↓

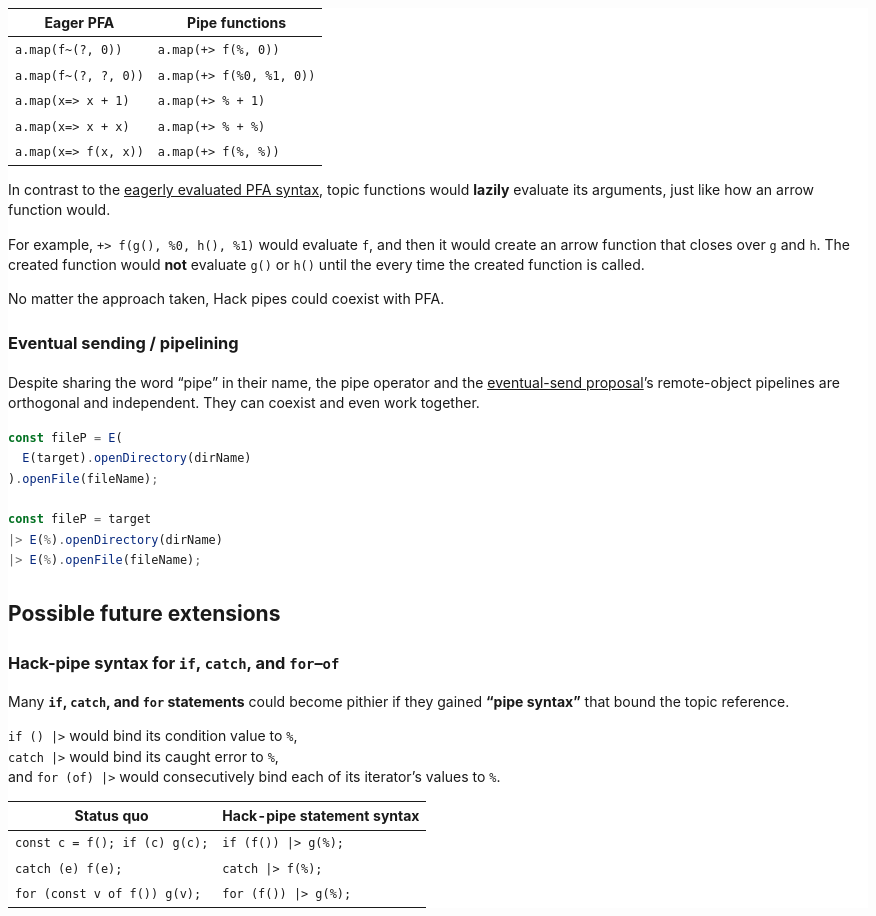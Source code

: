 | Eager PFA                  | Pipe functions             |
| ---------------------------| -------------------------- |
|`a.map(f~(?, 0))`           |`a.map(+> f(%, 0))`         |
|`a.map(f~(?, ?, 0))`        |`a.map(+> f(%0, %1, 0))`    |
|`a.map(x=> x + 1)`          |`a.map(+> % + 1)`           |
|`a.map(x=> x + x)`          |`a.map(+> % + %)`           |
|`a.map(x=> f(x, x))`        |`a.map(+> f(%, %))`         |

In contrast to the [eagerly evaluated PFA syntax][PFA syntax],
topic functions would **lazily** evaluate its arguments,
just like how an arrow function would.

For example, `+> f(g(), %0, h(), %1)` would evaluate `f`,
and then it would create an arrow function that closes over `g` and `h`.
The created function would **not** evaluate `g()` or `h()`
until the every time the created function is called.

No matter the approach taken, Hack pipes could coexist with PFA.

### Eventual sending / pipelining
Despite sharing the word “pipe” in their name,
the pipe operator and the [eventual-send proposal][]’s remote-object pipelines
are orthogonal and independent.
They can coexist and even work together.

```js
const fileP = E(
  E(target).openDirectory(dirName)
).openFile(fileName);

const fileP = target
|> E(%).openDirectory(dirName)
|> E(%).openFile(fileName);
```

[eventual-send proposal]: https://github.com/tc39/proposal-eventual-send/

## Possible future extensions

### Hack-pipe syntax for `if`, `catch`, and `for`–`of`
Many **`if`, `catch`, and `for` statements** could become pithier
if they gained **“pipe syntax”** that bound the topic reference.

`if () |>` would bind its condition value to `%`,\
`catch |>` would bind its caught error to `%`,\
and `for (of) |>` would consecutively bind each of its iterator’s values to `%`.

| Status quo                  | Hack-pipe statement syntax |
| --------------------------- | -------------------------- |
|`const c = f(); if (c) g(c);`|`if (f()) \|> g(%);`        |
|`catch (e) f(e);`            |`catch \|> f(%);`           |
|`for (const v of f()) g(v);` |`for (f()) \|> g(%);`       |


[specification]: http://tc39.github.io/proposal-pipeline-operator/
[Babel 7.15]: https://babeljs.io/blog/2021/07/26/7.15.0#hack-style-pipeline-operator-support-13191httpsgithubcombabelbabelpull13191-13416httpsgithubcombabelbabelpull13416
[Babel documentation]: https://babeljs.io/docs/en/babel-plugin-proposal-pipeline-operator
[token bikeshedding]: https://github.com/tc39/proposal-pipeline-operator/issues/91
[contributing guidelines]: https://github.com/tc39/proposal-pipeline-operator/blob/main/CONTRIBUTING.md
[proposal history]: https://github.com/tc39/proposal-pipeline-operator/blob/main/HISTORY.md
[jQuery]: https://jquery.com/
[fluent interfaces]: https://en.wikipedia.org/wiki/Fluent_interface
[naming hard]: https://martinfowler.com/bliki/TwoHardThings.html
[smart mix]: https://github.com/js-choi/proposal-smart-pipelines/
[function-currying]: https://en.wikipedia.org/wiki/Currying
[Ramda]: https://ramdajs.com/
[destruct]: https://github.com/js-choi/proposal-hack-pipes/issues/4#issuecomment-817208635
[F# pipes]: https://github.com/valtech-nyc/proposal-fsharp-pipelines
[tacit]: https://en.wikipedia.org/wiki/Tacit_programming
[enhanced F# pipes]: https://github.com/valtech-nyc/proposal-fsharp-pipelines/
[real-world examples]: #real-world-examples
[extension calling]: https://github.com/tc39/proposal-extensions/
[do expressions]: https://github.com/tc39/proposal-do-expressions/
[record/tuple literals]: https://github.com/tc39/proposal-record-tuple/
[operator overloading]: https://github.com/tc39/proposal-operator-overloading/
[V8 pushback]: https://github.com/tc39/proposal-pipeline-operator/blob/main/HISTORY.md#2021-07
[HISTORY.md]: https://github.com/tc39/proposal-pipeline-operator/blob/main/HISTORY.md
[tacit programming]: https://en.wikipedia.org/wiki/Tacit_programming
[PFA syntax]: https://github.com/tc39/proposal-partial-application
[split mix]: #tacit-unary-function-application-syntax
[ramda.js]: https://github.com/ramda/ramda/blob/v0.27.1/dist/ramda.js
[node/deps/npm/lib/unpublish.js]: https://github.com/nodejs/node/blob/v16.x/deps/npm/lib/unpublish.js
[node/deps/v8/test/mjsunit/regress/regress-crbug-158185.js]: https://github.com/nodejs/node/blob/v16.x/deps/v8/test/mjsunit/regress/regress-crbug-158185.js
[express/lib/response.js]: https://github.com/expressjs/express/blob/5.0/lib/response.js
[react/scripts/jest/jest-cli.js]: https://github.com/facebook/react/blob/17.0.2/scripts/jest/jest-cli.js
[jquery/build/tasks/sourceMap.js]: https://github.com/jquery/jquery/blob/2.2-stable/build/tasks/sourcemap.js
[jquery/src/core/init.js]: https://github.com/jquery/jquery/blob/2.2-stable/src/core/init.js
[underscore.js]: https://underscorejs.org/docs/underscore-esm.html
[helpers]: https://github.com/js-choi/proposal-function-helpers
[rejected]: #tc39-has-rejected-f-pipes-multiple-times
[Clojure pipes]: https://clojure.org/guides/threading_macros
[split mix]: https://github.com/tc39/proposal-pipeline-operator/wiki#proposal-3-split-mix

↑

▸ **EXERCISE BRIEF**
Among the records above, find each line holding "choi" and list it.

▸ **ANSWER BOX**
[smart mix]: https://github.com/js-choi/proposal-smart-pipelines/
[destruct]: https://github.com/js-choi/proposal-hack-pipes/issues/4#issuecomment-817208635
[helpers]: https://github.com/js-choi/proposal-function-helpers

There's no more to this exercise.